The mistake armchair speaker snobs make too often


Recently read the comments, briefly, on the Stereophile review of a very interesting speaker. I say it’s interesting because the designers put together two brands I really like together: Mundorf and Scanspeak. I use the same brands in my living room and love the results.

Unfortunately, using off-the-shelf drivers, no matter how well performing, immediately gets arm chair speaker critics, who can’t actually build speakers themselves, and wouldn’t like it if they could, trying to evaluate the speaker based on parts.

First, these critics are 100% never actually going to make a pair of speakers. They only buy name brands.

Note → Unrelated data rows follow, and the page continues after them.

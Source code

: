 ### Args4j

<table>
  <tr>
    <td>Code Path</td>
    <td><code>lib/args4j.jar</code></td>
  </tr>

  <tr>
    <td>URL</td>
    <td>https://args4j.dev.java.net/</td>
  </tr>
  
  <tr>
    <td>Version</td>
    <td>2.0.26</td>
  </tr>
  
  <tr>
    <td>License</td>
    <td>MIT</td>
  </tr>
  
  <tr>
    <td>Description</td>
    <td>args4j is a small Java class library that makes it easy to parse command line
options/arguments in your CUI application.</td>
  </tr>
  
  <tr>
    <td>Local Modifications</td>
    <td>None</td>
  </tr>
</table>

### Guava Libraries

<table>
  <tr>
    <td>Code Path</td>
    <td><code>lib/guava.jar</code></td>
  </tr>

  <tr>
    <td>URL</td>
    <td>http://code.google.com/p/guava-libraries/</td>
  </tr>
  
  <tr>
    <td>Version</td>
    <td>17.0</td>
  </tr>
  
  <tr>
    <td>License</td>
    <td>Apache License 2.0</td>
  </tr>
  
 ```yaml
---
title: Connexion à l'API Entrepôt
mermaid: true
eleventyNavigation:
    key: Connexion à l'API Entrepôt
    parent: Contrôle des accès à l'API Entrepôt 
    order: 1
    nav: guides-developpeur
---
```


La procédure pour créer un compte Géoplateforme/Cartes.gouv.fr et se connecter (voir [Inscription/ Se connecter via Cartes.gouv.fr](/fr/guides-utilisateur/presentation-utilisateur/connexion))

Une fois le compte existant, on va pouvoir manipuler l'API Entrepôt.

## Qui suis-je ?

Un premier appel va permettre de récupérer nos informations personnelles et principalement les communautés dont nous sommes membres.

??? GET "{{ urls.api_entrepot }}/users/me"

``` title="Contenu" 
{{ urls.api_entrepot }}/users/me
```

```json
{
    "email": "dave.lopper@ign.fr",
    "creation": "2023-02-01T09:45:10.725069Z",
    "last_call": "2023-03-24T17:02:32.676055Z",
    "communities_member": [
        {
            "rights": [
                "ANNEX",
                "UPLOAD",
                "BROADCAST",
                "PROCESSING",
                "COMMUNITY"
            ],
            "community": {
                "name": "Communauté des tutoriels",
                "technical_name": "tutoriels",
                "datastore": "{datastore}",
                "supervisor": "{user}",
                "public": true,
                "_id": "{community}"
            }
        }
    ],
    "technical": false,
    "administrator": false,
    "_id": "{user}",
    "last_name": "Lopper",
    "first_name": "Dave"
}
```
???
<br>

Next, they don’t get how expensive it is to run a retail business.

A speaker maker has to sell a pair of speakers for at least 10x what the drivers cost. I’m sorry but the math of getting a speaker out the door, and getting a retailer to make space for it, plus service overhead, yada yada, means you simply cannot sell a speaker for parts cost. Same for everything on earth.

The last mistake, and this is a doozy, is that the same critics who insist on only custom, in-house drivers, are paying for even cheaper drivers!

I hope you are all sitting down, but big speaker brand names who make their drivers 100% in house sell the speakers for 20x or more of the actual driver cost.

Why do these same speaker snobs keep their mouth shut about name brands but try to take apart small time, efficient builders? Because they can.  The biggest advantage that in-house drivers gives you is that the riff raft ( this is a joke on an old A'gon post which misspelled riff raff) stays silent.  If you are sitting there pricing speakers out on parts cost, shut up and build something, then go sell it.

erik_squires

Showing 4 responses by soix

The high priest of chasing his own tail couldn’t hold a thought long enough to do the math.

Amen, and let’s hope and pray he doesn’t find this thread. Anyway, and more importantly, I’m curious if you’ve compared similarly-priced drivers from both Scanspeak and Seas in any of your projects and if so what you found especially with the mids and tweets. I don’t recall ever seeing a direct comparison between the two so would be very interesting. Even if you haven’t done a direct comparison your general thoughts/experience with both would still be very meaningful.

I never quite could figure out the knock against speaker manufacturers that use off the shelf drivers?

I tend to agree with @simonmoon here although I’ve no experience like him or Eric building speakers to back it up. Companies like Scanspeak, Seas, Vifa, RAAL, Dynaudio, etc. have been manufacturing drivers for decades, and if I was building speakers I’d have to have one big set of cajones to think I could meaningfully improve on their drivers’ performance. I’d think optimizing and using better parts in the crossover along with improving the cabinet structure/design would be higher on my list than trying to design/manufacture my own driver and reinvent a pretty damn good wheel that’s already been refined to a high level. I think those who think speakers that use excellent but off-the-shelf (or modified versions thereof) are somehow sub standard are kidding themselves or maybe just have a lot of $$$ to burn. Not saying in-house drivers don’t or can’t have significant advantages as they clearly can, but in terms of the overall speaker design it’s not tops on my list of concerns given the quality of good drivers today — or at least not until we get high enough up the price scale where the other critical speaker components have already been largely addressed. But that’s me. Good/interesting post BTW.

@fleschler I’d suggest adding the Joseph Audio Pearl, Usher TD20, Verity Audio Arindal, Vandersteen Kento, and Boenicke W13 SE  to your list given what you’re looking for.  FWIW, and happy hunting!